### Your instructions
Please tally the lines of the listing that hold the string "because", and reply with that total only.

__________________________________________________

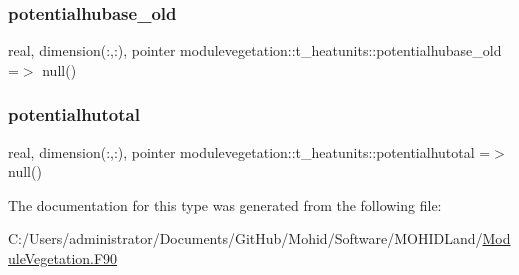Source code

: \mbox{\label{structmodulevegetation_1_1t__heatunits_ac9b991b947641618de639b5af6dcdcc9}} 
\subsubsection{\texorpdfstring{potentialhubase\+\_\+old}{potentialhubase\_old}}
{\footnotesize\ttfamily real, dimension(\+:,\+:), pointer modulevegetation\+::t\+\_\+heatunits\+::potentialhubase\+\_\+old =$>$ null()\hspace{0.3cm}{\ttfamily [private]}}

\mbox{\label{structmodulevegetation_1_1t__heatunits_a1611f68cf8eb8d9aced1fd74c77b51b8}} 
\subsubsection{\texorpdfstring{potentialhutotal}{potentialhutotal}}
{\footnotesize\ttfamily real, dimension(\+:,\+:), pointer modulevegetation\+::t\+\_\+heatunits\+::potentialhutotal =$>$ null()\hspace{0.3cm}{\ttfamily [private]}}



The documentation for this type was generated from the following file\+:\begin{DoxyCompactItemize}
\item 
C\+:/\+Users/administrator/\+Documents/\+Git\+Hub/\+Mohid/\+Software/\+M\+O\+H\+I\+D\+Land/\mbox{\hyperlink{_module_vegetation_8_f90}{Module\+Vegetation.\+F90}}\end{DoxyCompactItemize}
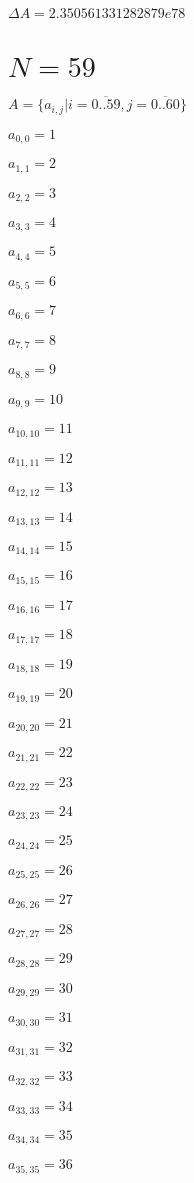 \documentclass[a4paper,12pt]{article}
\begin{document}
$\Delta A = 2.350561331282879e78$



\section{ $N = 59$ }
$A = \{ a _{ i, j } | i = \overline { 0..59 }, j = \overline { 0..60 } \}$

$a _{ 0, 0 } = 1$

$a _{ 1, 1 } = 2$

$a _{ 2, 2 } = 3$

$a _{ 3, 3 } = 4$

$a _{ 4, 4 } = 5$

$a _{ 5, 5 } = 6$

$a _{ 6, 6 } = 7$

$a _{ 7, 7 } = 8$

$a _{ 8, 8 } = 9$

$a _{ 9, 9 } = 10$

$a _{ 10, 10 } = 11$

$a _{ 11, 11 } = 12$

$a _{ 12, 12 } = 13$

$a _{ 13, 13 } = 14$

$a _{ 14, 14 } = 15$

$a _{ 15, 15 } = 16$

$a _{ 16, 16 } = 17$

$a _{ 17, 17 } = 18$

$a _{ 18, 18 } = 19$

$a _{ 19, 19 } = 20$

$a _{ 20, 20 } = 21$

$a _{ 21, 21 } = 22$

$a _{ 22, 22 } = 23$

$a _{ 23, 23 } = 24$

$a _{ 24, 24 } = 25$

$a _{ 25, 25 } = 26$

$a _{ 26, 26 } = 27$

$a _{ 27, 27 } = 28$

$a _{ 28, 28 } = 29$

$a _{ 29, 29 } = 30$

$a _{ 30, 30 } = 31$

$a _{ 31, 31 } = 32$

$a _{ 32, 32 } = 33$

$a _{ 33, 33 } = 34$

$a _{ 34, 34 } = 35$

$a _{ 35, 35 } = 36$
\end{document}
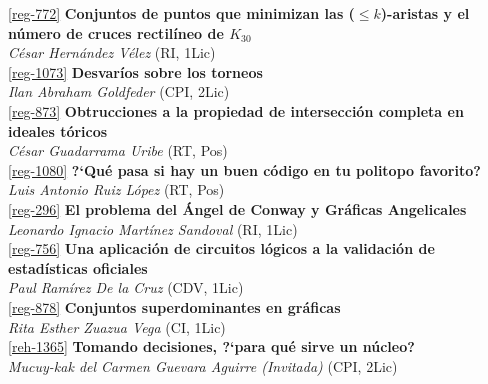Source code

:\begin{multicols}{2}
\raggedcolumns

\noindent  \ref{reg-772}  {\bfseries Conjuntos de puntos que minimizan las ($\leq\!k$)-aristas y el n\'umero de cruces rectil\'ineo de $K_{30}$}\\
{\slshape  C\'esar  Hern\'andez V\'elez} {\footnotesize (RI, 1Lic)}\\

\noindent  \ref{reg-1073}  {\bfseries Desvar\'ios sobre los torneos}\\
{\slshape  Ilan Abraham Goldfeder} {\footnotesize (CPI, 2Lic)}\\

\noindent  \ref{reg-873}  {\bfseries Obtrucciones a la propiedad de intersecci\'on completa en ideales t\'oricos}\\
{\slshape  C\'esar  Guadarrama Uribe} {\footnotesize (RT, Pos)}\\

\noindent  \ref{reg-1080}  {\bfseries ?`Qu\'e pasa si hay un buen c\'odigo en tu politopo favorito?}\\
{\slshape  Luis Antonio Ruiz L\'opez} {\footnotesize (RT, Pos)}\\

\noindent  \ref{reg-296}  {\bfseries El problema del \'Angel de Conway y Gr\'aficas Angelicales}\\
{\slshape  Leonardo Ignacio Mart\'inez Sandoval} {\footnotesize (RI, 1Lic)}\\

\noindent  \ref{reg-756}  {\bfseries Una aplicaci\'on de circuitos l\'ogicos a la validaci\'on de estad\'isticas oficiales}\\
{\slshape  Paul  Ram\'irez De la Cruz} {\footnotesize (CDV, 1Lic)}\\

\noindent  \ref{reg-878}  {\bfseries Conjuntos superdominantes en gr\'aficas}\\
{\slshape  Rita Esther Zuazua Vega} {\footnotesize (CI, 1Lic)}\\

\noindent  \ref{reh-1365}  {\bfseries Tomando decisiones, ?`para qu\'e sirve un n\'ucleo?}\\
{\slshape  Mucuy-kak del Carmen Guevara Aguirre (Invitada)} {\footnotesize (CPI, 2Lic)}\\


\end{multicols}
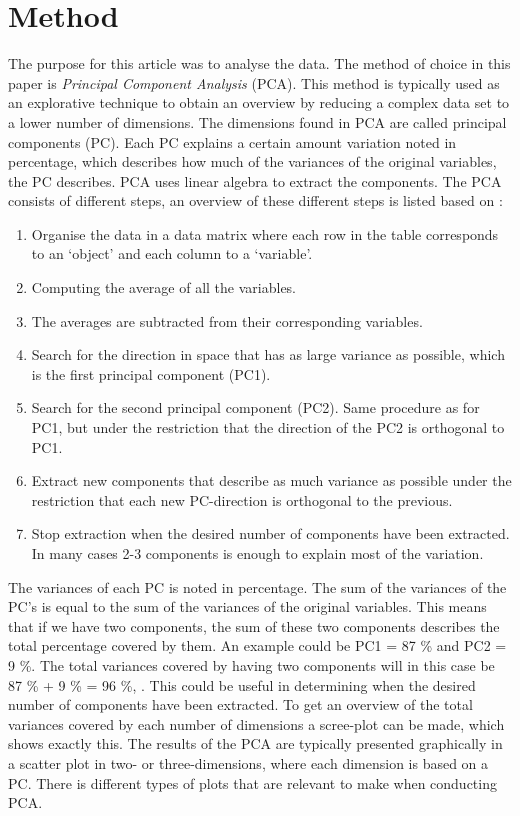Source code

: \section*{Method}
\label{Method}
%
The purpose for this article was to analyse the data. The method of choice in this paper is \textit{Principal Component Analysis} (PCA). This method is typically used as an explorative technique to obtain an overview by reducing a complex data set to a lower number of dimensions. The dimensions found in PCA are called principal components (PC). Each PC explains a certain amount variation noted in percentage, which describes how much of the variances of the original variables, the PC describes.\blankline
%
PCA uses linear algebra to extract the components. The PCA consists of different steps, an overview of these different steps is listed based on \textcite[pp. 211-213]{Naes2010}:

\begin{enumerate}
	\item Organise the data in a data matrix where each row in the table corresponds to an ‘object’ and each column to a ‘variable’.
	\item Computing the average of all the variables. 
	\item The averages are subtracted from their corresponding variables.
	\item Search for the direction in space that has as large variance as possible, which is the first principal component (PC1).
	\item Search for the second principal component (PC2). Same procedure as for PC1, but under the restriction that the direction of the PC2 is orthogonal to PC1. 
	\item Extract new components that describe as much variance as possible under the restriction that each new PC-direction is orthogonal to the previous.
	\item Stop extraction when the desired number of components have been extracted. In many cases 2-3 components is enough to explain most of the variation. 
\end{enumerate}
\blankline
%
The variances of each PC is noted in percentage. The sum of the variances of the PC's is equal to the sum of the variances of the original variables. This means that if we have two components, the sum of these two components describes the total percentage covered by them. An example could be PC1 = 87 \% and PC2 = 9 \%. The total variances covered by having two components will in this case be 87 \% + 9 \% = 96 \%, \parencite[p. 213]{Naes2010}. This could be useful in determining when the desired number of components have been extracted. To get an overview of the total variances covered by each number of dimensions a scree-plot can be made, which shows exactly this. \blankline
%
The results of the PCA are typically presented graphically in a scatter plot in two- or three-dimensions, where each dimension is based on a PC. There is different types of plots that are relevant to make when conducting PCA. 

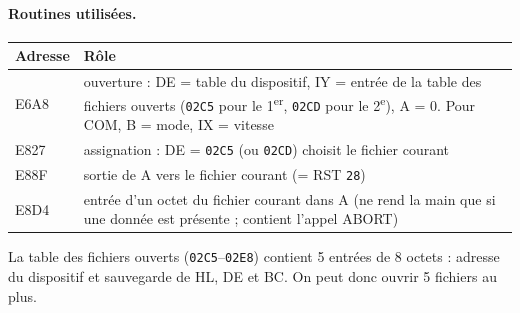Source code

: \documentclass[a4paper,10pt]{article}
\newcommand{\hex}[1]{\texttt{#1}}
\begin{document}
\paragraph{Routines utilisées.}
\begin{center}\small
\begin{tabular}{@{}>{\ttfamily}l>{\raggedright\arraybackslash}p{12cm}@{}}
\toprule
\normalfont Adresse & Rôle \\
\midrule
E6A8 & ouverture : DE = table du dispositif, IY = entrée de la table des fichiers ouverts (\hex{02C5} pour le 1\textsuperscript{er}, \hex{02CD} pour le 2\textsuperscript{e}), A = 0. Pour COM, B = mode, IX = vitesse \\
E827 & assignation : DE = \hex{02C5} (ou \hex{02CD}) choisit le fichier courant \\
E88F & sortie de A vers le fichier courant (= RST \hex{28}) \\
E8D4 & entrée d'un octet du fichier courant dans A (ne rend la main que si une donnée est présente ; contient l'appel ABORT) \\
\bottomrule
\end{tabular}
\end{center}
La table des fichiers ouverts (\hex{02C5}--\hex{02E8}) contient 5 entrées de
8 octets : adresse du dispositif et sauvegarde de HL, DE et BC. On peut donc
ouvrir 5 fichiers au plus.
\end{document}
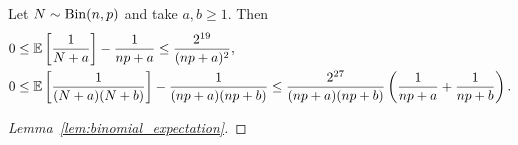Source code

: \begin{lemma}%
  \label{lem:binomial_expectation}
  Let $N \sim \operatorname{Bin}(n, p)$ and take $a, b \geq 1$. Then
  \begin{align*}
    0
    &\leq
    \mathbb{E} \left[
      \frac{1}{N+a}
    \right]
    - \frac{1}{n p+a}
    \leq
    \frac{2^{19}}{(n p+a)^2}, \\
    0
    &\leq
    \mathbb{E} \left[
      \frac{1}{(N+a)(N+b)}
    \right]
    - \frac{1}{(n p+a)(n p+b)}
    \leq
    \frac{2^{27}}{(n p +a)(n p +b)}
    \left(
      \frac{1}{n p + a}
      + \frac{1}{n p + b}
    \right).
  \end{align*}

\end{lemma}

\begin{proof}[Lemma~\ref{lem:binomial_expectation}]


\end{proof}
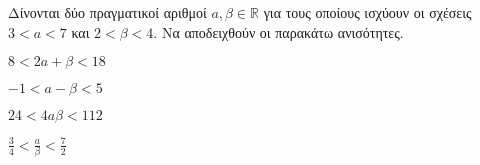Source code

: Δίνονται δύο πραγματικοί αριθμοί $ a,\beta\in\mathbb{R} $ για τους οποίους ισχύουν οι σχέσεις $ 3<a<7 $ και $ 2<\beta<4 $. Να αποδειχθούν οι παρακάτω ανισότητες.
\begin{multicols}{2}
\begin{alist}
\item $ 8<2a+\beta<18 $
\item $ -1<a-\beta<5 $
\item $ 24<4a\beta<112 $
\item $ \frac{3}{4}<\frac{a}{\beta}<\frac{7}{2} $
\end{alist}
\end{multicols}
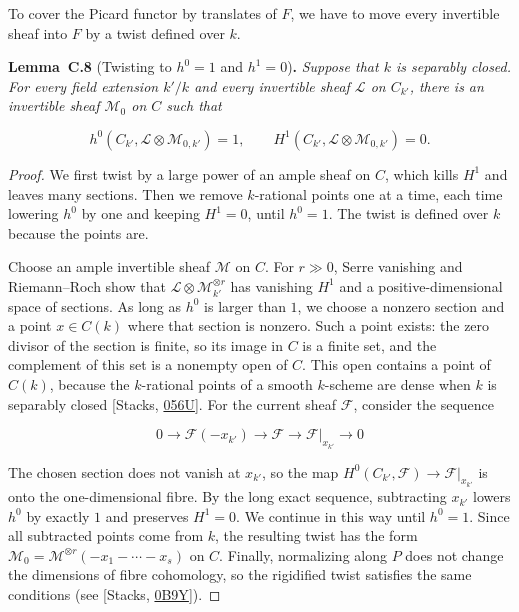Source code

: \documentclass[11pt]{article}
\newenvironment{bpstatement}[2]{\par\addvspace{0.6\baselineskip}\noindent\textbf{#1}#2\textbf{.}\enspace\ignorespaces}
  {\par\addvspace{0.4\baselineskip}}
\newenvironment{bpstatementit}[2]{\begin{bpstatement}{#1}{#2}\itshape\ignorespaces}{\end{bpstatement}}
\begin{document}
\label{bp144}%
To cover the Picard functor by translates of \(F\), we have to move every invertible sheaf into \(F\) by a twist defined over \(k\).

\label{bp145}%
\begin{bpstatementit}{Lemma~C.8}{ (Twisting to $h^0=1$ and $h^1=0$)}
Suppose that \(k\) is separably closed. For every field extension \(k'/k\) and every invertible sheaf \(\mathcal L\) on \(C_{k'}\), there is an invertible sheaf \(\mathcal M_0\) on \(C\) such that

\[
h^0(C_{k'},\mathcal L\otimes\mathcal M_{0,k'})=1,
\qquad H^1(C_{k'},\mathcal L\otimes\mathcal M_{0,k'})=0.
\]
\end{bpstatementit}

\begin{proof}[{Proof}]\label{bp146}%
We first twist by a large power of an ample sheaf on \(C\), which kills \(H^1\) and leaves many sections. Then we remove \(k\)-rational points one at a time, each time lowering \(h^0\) by one and keeping \(H^1=0\), until \(h^0=1\). The twist is defined over \(k\) because the points are.

Choose an ample invertible sheaf \(\mathcal M\) on \(C\). For \(r\gg0\), Serre vanishing and Riemann–Roch show that \(\mathcal L\otimes\mathcal M_{k'}^{\otimes r}\) has vanishing \(H^1\) and a positive-dimensional space of sections. As long as \(h^0\) is larger than \(1\), we choose a nonzero section and a point \(x\in C(k)\) where that section is nonzero. Such a point exists: the zero divisor of the section is finite, so its image in \(C\) is a finite set, and the complement of this set is a nonempty open of \(C\). This open contains a point of \(C(k)\), because the \(k\)-rational points of a smooth \(k\)-scheme are dense when \(k\) is separably closed [Stacks, \href{https://stacks.math.columbia.edu/tag/056U}{056U}]. For the current sheaf \(\mathcal F\), consider the sequence

\[
0\longrightarrow\mathcal F(-x_{k'})
\longrightarrow\mathcal F
\longrightarrow\mathcal F|_{x_{k'}}\longrightarrow0
\]

The chosen section does not vanish at \(x_{k'}\), so the map \(H^0(C_{k'},\mathcal F)\to\mathcal F|_{x_{k'}}\) is onto the one-dimensional fibre. By the long exact sequence, subtracting \(x_{k'}\) lowers \(h^0\) by exactly \(1\) and preserves \(H^1=0\). We continue in this way until \(h^0=1\). Since all subtracted points come from \(k\), the resulting twist has the form \(\mathcal M_0=\mathcal M^{\otimes r}(-x_1-\cdots-x_s)\) on \(C\). Finally, normalizing along \(P\) does not change the dimensions of fibre cohomology, so the rigidified twist satisfies the same conditions (see [Stacks, \href{https://stacks.math.columbia.edu/tag/0B9Y}{0B9Y}]).
\end{proof}
\end{document}
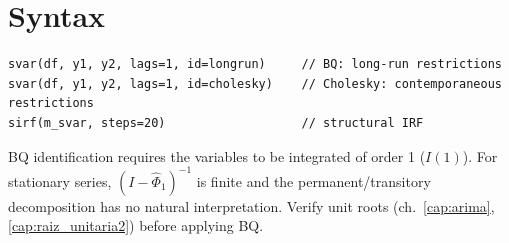\section{Syntax}

\begin{lstlisting}
svar(df, y1, y2, lags=1, id=longrun)     // BQ: long-run restrictions
svar(df, y1, y2, lags=1, id=cholesky)    // Cholesky: contemporaneous restrictions
sirf(m_svar, steps=20)                   // structural IRF
\end{lstlisting}

\begin{nota}
  BQ identification requires the variables to be integrated of order 1
  ($I(1)$). For stationary series, $(I - \hat{\Phi}_1)^{-1}$ is finite and
  the permanent/transitory decomposition has no natural interpretation.
  Verify unit roots (ch.~\ref{cap:arima}, \ref{cap:raiz_unitaria2})
  before applying BQ.
\end{nota}
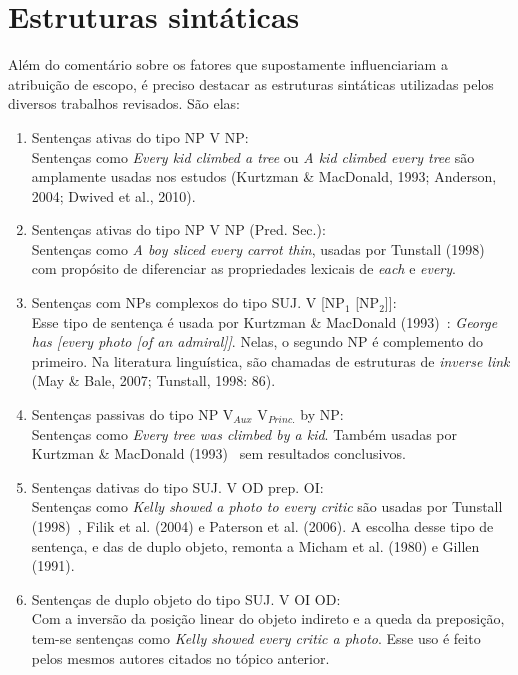\section{Estruturas sintáticas}
Além do comentário sobre os fatores que supostamente influenciariam a atribuição de escopo, é preciso destacar as estruturas sintáticas utilizadas pelos diversos trabalhos revisados. São elas:

\begin{enumerate}
    \item Sentenças ativas do tipo NP V NP:\\
    Sentenças como \emph{Every kid climbed a tree} ou \emph{A kid climbed every tree} são amplamente usadas nos estudos (Kurtzman \& MacDonald, 1993; Anderson, 2004; Dwived et al., 2010).
    \item Sentenças ativas do tipo NP V NP (Pred. Sec.):\\
    Sentenças como \emph{A boy sliced every carrot thin}, usadas por Tunstall (1998)~\cite{Tunstall1998} com propósito de diferenciar as propriedades lexicais de \emph{each} e \emph{every}.
    \item Sentenças com NPs complexos do tipo SUJ. V [NP$_1$ [NP$_2$]]:\\
    Esse tipo de sentença é usada por Kurtzman \& MacDonald (1993)~\cite{KMac1993}: \emph{George has [every photo [of an admiral]]}. Nelas, o segundo NP é complemento do primeiro. Na literatura linguística, são chamadas de estruturas de \emph{inverse link} (May \& Bale, 2007; Tunstall, 1998: 86).
    \item Sentenças passivas do tipo NP V$_{Aux}$ V$_{Princ.}$ by NP:\\
    Sentenças como \emph{Every tree was climbed by a kid}. Também usadas por Kurtzman \& MacDonald (1993)~\cite{KMac1993} sem resultados conclusivos.
    \item Sentenças dativas do tipo SUJ. V OD prep. OI: \\
    Sentenças como \emph{Kelly showed a photo to every critic} são usadas por Tunstall (1998)~\cite{Tunstall1998}, Filik et al. (2004) e Paterson et al. (2006). A escolha desse tipo de sentença, e das de duplo objeto, remonta a Micham et al. (1980) e Gillen (1991).
    \item Sentenças de duplo objeto do tipo SUJ. V OI OD: \\
    Com a inversão da posição linear do objeto indireto e a queda da preposição, tem-se sentenças como \emph{Kelly showed every critic a photo}. Esse uso é feito pelos mesmos autores citados no tópico anterior.
\end{enumerate}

__________________________________________________

### Written solution
2